INFORMATION SUPPLIED →
-------

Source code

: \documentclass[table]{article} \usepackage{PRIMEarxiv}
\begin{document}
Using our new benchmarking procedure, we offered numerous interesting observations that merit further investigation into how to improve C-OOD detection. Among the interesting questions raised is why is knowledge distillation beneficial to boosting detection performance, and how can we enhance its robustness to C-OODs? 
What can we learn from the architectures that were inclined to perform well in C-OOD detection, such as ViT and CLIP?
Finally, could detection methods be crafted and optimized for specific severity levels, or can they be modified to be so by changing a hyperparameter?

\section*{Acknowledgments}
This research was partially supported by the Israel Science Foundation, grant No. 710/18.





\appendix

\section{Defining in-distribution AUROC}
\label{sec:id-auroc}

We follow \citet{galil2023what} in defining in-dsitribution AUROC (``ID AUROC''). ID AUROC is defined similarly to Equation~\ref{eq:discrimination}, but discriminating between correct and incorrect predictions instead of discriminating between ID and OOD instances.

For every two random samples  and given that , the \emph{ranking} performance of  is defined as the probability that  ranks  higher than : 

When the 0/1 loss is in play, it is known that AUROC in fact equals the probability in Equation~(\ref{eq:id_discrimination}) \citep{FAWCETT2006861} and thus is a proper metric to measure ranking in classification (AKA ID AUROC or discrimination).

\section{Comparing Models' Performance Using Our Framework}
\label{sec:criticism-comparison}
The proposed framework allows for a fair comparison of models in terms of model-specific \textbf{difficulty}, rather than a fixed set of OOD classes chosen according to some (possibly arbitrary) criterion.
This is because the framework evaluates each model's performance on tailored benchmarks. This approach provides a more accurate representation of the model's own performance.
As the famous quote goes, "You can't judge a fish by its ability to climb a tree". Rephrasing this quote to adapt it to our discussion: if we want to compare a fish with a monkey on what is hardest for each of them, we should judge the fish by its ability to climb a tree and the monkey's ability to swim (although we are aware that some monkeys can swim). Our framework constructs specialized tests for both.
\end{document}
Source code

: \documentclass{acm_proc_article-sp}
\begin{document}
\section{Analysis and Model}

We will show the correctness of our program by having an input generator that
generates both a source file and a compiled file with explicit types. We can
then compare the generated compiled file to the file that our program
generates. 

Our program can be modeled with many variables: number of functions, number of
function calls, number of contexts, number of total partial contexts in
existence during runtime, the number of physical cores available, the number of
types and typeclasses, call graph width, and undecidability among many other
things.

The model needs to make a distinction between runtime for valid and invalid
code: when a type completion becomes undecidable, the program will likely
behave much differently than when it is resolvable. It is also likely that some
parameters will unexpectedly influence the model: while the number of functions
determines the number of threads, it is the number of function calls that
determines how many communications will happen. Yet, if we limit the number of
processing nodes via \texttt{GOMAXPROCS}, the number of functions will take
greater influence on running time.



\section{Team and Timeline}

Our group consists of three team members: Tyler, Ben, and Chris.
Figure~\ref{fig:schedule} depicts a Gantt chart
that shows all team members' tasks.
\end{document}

-------

TASK ITEM → Every piece of the data must be set down exactly. Omit nothing.

RESPONSE →
Source code

: \documentclass[table]{article} \usepackage{PRIMEarxiv}
\begin{document}
Using our new benchmarking procedure, we offered numerous interesting observations that merit further investigation into how to improve C-OOD detection. Among the interesting questions raised is why is knowledge distillation beneficial to boosting detection performance, and how can we enhance its robustness to C-OODs? 
What can we learn from the architectures that were inclined to perform well in C-OOD detection, such as ViT and CLIP?
Finally, could detection methods be crafted and optimized for specific severity levels, or can they be modified to be so by changing a hyperparameter?

\section*{Acknowledgments}
This research was partially supported by the Israel Science Foundation, grant No. 710/18.





\appendix

\section{Defining in-distribution AUROC}
\label{sec:id-auroc}

We follow \citet{galil2023what} in defining in-dsitribution AUROC (``ID AUROC''). ID AUROC is defined similarly to Equation~\ref{eq:discrimination}, but discriminating between correct and incorrect predictions instead of discriminating between ID and OOD instances.

For every two random samples  and given that , the \emph{ranking} performance of  is defined as the probability that  ranks  higher than : 

When the 0/1 loss is in play, it is known that AUROC in fact equals the probability in Equation~(\ref{eq:id_discrimination}) \citep{FAWCETT2006861} and thus is a proper metric to measure ranking in classification (AKA ID AUROC or discrimination).

\section{Comparing Models' Performance Using Our Framework}
\label{sec:criticism-comparison}
The proposed framework allows for a fair comparison of models in terms of model-specific \textbf{difficulty}, rather than a fixed set of OOD classes chosen according to some (possibly arbitrary) criterion.
This is because the framework evaluates each model's performance on tailored benchmarks. This approach provides a more accurate representation of the model's own performance.
As the famous quote goes, "You can't judge a fish by its ability to climb a tree". Rephrasing this quote to adapt it to our discussion: if we want to compare a fish with a monkey on what is hardest for each of them, we should judge the fish by its ability to climb a tree and the monkey's ability to swim (although we are aware that some monkeys can swim). Our framework constructs specialized tests for both.
\end{document}
Source code

: \documentclass{acm_proc_article-sp}
\begin{document}
\section{Analysis and Model}

We will show the correctness of our program by having an input generator that
generates both a source file and a compiled file with explicit types. We can
then compare the generated compiled file to the file that our program
generates. 

Our program can be modeled with many variables: number of functions, number of
function calls, number of contexts, number of total partial contexts in
existence during runtime, the number of physical cores available, the number of
types and typeclasses, call graph width, and undecidability among many other
things.

The model needs to make a distinction between runtime for valid and invalid
code: when a type completion becomes undecidable, the program will likely
behave much differently than when it is resolvable. It is also likely that some
parameters will unexpectedly influence the model: while the number of functions
determines the number of threads, it is the number of function calls that
determines how many communications will happen. Yet, if we limit the number of
processing nodes via \texttt{GOMAXPROCS}, the number of functions will take
greater influence on running time.



\section{Team and Timeline}

Our group consists of three team members: Tyler, Ben, and Chris.
Figure~\ref{fig:schedule} depicts a Gantt chart
that shows all team members' tasks.
\end{document}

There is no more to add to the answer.